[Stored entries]
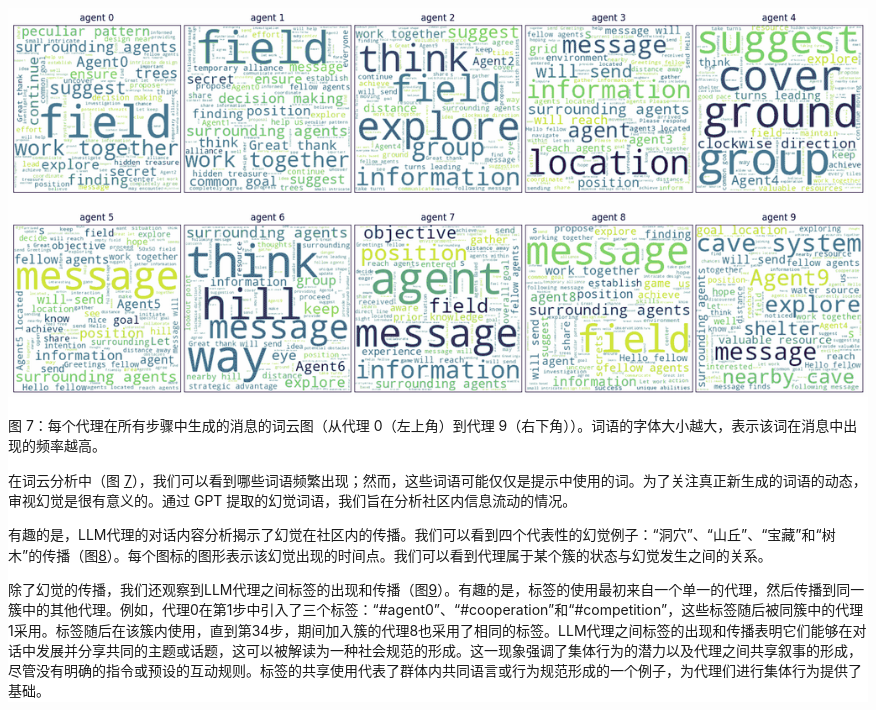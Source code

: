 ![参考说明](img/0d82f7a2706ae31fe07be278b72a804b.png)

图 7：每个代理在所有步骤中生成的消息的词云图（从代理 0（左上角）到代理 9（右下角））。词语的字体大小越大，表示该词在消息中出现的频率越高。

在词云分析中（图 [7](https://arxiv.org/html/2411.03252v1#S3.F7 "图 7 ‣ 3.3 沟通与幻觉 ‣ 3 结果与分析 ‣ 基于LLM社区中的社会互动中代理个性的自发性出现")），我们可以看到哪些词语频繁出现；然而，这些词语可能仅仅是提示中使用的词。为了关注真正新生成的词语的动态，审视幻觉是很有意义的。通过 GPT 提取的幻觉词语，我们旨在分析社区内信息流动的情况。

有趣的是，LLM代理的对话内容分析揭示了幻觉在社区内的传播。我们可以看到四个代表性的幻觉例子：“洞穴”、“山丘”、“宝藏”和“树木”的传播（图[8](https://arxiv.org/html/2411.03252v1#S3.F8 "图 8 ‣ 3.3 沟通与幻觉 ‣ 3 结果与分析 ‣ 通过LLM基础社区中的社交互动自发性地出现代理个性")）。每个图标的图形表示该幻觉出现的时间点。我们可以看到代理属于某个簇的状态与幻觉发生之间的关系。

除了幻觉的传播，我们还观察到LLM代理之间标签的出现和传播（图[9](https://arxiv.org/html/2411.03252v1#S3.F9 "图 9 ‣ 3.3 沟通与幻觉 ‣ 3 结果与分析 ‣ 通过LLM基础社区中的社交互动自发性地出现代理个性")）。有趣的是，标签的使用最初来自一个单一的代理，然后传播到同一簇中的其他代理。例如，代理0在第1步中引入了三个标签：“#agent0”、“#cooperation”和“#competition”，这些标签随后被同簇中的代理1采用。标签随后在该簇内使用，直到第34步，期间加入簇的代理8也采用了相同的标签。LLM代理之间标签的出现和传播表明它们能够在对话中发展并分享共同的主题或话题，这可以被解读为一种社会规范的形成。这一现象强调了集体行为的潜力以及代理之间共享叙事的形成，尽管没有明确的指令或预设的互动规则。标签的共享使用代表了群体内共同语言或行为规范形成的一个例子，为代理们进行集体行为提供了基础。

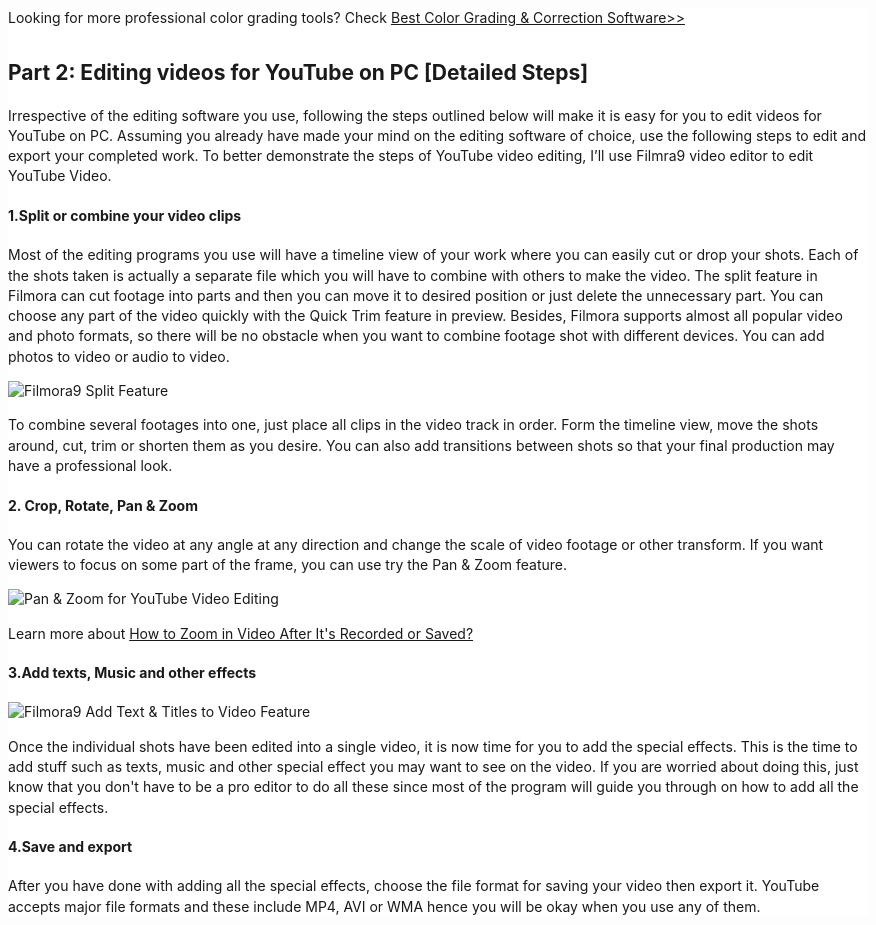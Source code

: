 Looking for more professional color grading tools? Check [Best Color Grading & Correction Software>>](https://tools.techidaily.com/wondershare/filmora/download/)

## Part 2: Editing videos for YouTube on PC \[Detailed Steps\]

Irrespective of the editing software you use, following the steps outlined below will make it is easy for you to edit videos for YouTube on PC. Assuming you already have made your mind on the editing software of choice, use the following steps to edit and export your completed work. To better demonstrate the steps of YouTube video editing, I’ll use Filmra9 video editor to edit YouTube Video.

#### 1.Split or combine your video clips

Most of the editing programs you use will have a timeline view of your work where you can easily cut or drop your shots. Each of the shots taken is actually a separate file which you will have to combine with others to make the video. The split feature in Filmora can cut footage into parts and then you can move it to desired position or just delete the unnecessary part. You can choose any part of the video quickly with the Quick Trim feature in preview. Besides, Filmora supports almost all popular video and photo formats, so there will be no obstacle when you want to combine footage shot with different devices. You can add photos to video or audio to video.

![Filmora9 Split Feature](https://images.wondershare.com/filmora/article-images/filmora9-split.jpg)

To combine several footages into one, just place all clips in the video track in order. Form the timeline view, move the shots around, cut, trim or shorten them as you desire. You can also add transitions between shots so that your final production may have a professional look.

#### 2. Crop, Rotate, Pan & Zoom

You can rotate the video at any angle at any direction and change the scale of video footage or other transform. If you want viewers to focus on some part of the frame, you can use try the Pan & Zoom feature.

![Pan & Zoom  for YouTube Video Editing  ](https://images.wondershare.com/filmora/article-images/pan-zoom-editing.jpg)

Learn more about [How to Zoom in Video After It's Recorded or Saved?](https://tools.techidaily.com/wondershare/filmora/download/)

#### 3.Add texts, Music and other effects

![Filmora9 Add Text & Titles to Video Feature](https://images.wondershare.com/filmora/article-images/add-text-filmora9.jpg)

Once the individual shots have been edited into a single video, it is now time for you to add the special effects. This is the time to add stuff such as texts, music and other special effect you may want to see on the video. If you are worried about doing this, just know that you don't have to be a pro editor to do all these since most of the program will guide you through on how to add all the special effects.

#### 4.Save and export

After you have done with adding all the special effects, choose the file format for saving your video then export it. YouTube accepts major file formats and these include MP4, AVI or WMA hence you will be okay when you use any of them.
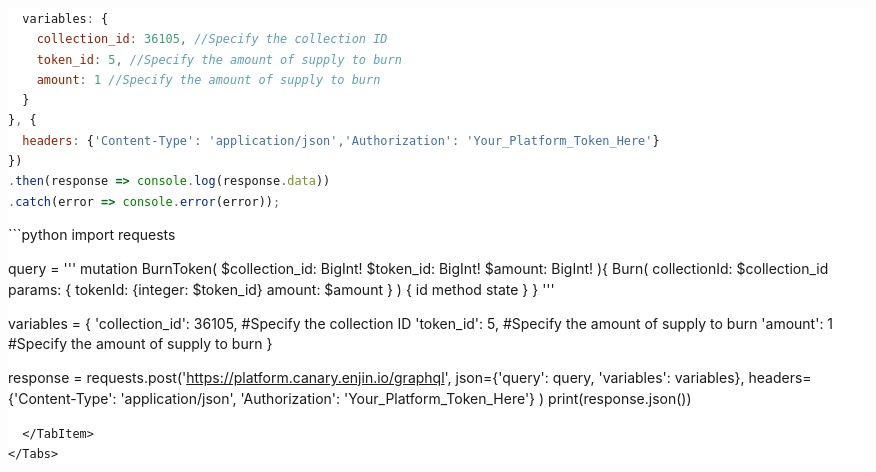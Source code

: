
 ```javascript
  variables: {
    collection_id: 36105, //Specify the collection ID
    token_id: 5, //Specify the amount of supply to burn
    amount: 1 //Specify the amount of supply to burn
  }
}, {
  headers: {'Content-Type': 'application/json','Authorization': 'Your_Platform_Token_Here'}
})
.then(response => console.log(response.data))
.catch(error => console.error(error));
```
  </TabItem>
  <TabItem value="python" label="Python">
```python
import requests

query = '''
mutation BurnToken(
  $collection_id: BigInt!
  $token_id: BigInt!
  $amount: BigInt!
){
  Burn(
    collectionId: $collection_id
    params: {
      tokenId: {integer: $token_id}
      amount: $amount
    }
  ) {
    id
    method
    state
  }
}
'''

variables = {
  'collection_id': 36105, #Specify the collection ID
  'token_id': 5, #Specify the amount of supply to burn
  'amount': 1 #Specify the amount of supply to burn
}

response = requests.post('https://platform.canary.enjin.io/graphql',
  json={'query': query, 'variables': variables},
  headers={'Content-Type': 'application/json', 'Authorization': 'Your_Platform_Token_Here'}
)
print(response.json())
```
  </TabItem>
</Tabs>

● **WHAT THIS TASK INVOLVES**
Say how many lines of the data hold the string "通过LLM基础社区中的社交互动自发性地出现代理个性", with no other words in your reply.

● **WRITTEN ANSWER**
2